The required output is the lines below from the line containing "- Hobbies: practicar" to the line containing "- Porque Ing. Biomédica: porque me apasiona la investigación", inclusive, retyped exactly. No other lines belong in it.

> DATA EXCERPTS
* * * * * * * * *
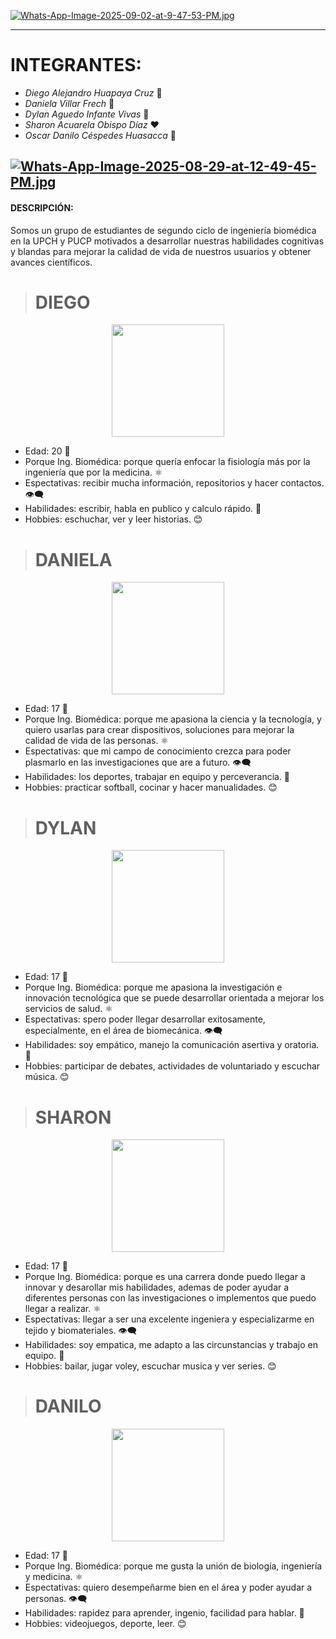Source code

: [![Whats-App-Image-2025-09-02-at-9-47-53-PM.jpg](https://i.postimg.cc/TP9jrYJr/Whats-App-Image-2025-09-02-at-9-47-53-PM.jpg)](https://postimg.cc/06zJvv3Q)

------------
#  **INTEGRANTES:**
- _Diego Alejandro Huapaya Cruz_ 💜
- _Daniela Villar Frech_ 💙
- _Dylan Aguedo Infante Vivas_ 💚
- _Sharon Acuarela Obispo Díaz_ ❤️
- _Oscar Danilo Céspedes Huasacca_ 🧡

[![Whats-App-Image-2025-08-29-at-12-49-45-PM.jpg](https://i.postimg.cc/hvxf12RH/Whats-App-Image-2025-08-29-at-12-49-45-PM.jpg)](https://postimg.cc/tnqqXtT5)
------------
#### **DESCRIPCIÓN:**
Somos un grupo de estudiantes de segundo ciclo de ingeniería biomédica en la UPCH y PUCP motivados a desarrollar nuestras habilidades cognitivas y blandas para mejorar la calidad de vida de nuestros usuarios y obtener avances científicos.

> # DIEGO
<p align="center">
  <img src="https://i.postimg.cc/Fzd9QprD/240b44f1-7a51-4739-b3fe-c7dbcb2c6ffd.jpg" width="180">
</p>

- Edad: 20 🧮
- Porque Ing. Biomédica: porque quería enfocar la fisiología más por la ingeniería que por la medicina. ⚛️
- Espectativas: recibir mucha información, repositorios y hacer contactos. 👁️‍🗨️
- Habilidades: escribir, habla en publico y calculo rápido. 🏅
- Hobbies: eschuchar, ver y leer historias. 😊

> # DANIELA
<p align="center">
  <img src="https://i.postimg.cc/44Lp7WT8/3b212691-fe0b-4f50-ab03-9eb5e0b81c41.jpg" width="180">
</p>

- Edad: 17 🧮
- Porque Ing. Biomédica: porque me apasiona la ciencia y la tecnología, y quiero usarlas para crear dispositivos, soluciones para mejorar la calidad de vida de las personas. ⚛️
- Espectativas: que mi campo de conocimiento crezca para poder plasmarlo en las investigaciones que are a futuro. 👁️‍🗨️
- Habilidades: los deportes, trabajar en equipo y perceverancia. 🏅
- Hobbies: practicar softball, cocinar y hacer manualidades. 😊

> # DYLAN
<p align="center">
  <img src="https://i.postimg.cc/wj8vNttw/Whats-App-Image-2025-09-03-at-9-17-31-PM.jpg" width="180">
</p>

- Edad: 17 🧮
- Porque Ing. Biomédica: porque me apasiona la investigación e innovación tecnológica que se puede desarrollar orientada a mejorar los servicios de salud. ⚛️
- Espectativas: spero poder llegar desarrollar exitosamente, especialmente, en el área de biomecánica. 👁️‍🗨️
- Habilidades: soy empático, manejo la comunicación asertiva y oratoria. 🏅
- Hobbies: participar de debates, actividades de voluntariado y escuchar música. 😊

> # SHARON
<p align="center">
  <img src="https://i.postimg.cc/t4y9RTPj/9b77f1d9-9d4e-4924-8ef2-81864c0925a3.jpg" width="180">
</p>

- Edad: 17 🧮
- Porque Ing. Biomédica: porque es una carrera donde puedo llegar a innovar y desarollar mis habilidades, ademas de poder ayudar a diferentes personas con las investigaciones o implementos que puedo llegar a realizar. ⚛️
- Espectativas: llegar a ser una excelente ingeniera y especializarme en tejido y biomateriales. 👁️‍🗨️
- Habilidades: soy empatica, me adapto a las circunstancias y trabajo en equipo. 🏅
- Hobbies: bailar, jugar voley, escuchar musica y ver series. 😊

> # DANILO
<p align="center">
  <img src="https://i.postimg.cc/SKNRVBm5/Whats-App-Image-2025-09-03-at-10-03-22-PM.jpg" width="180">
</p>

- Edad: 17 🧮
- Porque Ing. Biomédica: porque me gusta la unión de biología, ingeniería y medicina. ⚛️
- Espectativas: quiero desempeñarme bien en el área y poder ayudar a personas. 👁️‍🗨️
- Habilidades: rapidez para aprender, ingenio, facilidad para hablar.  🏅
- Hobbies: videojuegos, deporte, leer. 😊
* * * * * * * * *
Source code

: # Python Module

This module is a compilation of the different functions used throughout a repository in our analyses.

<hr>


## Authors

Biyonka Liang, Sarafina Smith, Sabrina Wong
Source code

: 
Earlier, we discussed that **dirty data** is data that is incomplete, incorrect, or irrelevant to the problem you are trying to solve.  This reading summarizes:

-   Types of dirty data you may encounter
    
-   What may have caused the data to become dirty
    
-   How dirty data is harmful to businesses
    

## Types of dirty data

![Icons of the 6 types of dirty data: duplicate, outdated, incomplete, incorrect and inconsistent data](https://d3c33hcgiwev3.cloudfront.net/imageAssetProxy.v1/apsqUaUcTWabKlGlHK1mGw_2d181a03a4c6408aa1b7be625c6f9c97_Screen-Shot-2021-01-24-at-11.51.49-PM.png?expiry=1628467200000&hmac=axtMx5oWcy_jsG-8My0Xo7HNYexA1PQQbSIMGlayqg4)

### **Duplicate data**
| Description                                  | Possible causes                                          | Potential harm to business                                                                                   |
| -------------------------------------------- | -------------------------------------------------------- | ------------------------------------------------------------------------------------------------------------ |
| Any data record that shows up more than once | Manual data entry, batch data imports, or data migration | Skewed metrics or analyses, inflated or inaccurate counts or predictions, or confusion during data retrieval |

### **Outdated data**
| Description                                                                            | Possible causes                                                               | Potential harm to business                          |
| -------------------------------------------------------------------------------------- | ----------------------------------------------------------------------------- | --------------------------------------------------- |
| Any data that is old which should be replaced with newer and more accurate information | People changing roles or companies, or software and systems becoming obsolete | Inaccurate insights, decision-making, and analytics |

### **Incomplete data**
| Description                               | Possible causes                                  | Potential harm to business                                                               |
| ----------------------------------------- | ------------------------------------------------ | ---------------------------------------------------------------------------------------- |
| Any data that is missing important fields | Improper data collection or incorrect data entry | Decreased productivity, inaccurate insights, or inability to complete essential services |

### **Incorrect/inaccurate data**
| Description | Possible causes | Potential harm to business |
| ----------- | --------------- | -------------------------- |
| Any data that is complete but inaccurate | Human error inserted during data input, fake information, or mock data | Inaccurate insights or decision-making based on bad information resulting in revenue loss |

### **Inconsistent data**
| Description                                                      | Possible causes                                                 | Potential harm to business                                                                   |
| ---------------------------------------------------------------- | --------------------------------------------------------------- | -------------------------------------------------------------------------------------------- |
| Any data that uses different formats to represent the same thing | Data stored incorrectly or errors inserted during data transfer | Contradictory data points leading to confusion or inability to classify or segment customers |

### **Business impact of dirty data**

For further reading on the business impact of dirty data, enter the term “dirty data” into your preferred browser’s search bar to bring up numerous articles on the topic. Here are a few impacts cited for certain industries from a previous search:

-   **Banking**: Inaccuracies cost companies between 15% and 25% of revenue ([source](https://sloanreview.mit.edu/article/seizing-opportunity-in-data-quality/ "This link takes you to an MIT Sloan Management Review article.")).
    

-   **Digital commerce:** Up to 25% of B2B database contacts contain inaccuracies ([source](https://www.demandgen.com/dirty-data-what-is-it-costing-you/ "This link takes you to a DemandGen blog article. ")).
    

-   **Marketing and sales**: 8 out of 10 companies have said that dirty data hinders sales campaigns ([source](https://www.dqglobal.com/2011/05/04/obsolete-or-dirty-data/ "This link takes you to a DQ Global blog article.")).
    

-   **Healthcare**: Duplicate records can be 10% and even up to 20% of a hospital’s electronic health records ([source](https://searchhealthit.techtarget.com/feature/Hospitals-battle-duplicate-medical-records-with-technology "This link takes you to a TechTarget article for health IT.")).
* * * * * * * * *
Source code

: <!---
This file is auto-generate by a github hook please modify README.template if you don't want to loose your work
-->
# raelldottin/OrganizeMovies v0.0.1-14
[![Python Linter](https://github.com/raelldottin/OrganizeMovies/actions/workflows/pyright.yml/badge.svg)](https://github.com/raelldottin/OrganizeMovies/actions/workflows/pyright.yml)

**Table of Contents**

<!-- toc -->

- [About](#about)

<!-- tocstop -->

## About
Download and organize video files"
* * * * * * * * *
> TASK ANSWER
- Hobbies: practicar softball, cocinar y hacer manualidades. 😊

> # DYLAN
<p align="center">
  <img src="https://i.postimg.cc/wj8vNttw/Whats-App-Image-2025-09-03-at-9-17-31-PM.jpg" width="180">
</p>

- Edad: 17 🧮
- Porque Ing. Biomédica: porque me apasiona la investigación e innovación tecnológica que se puede desarrollar orientada a mejorar los servicios de salud. ⚛️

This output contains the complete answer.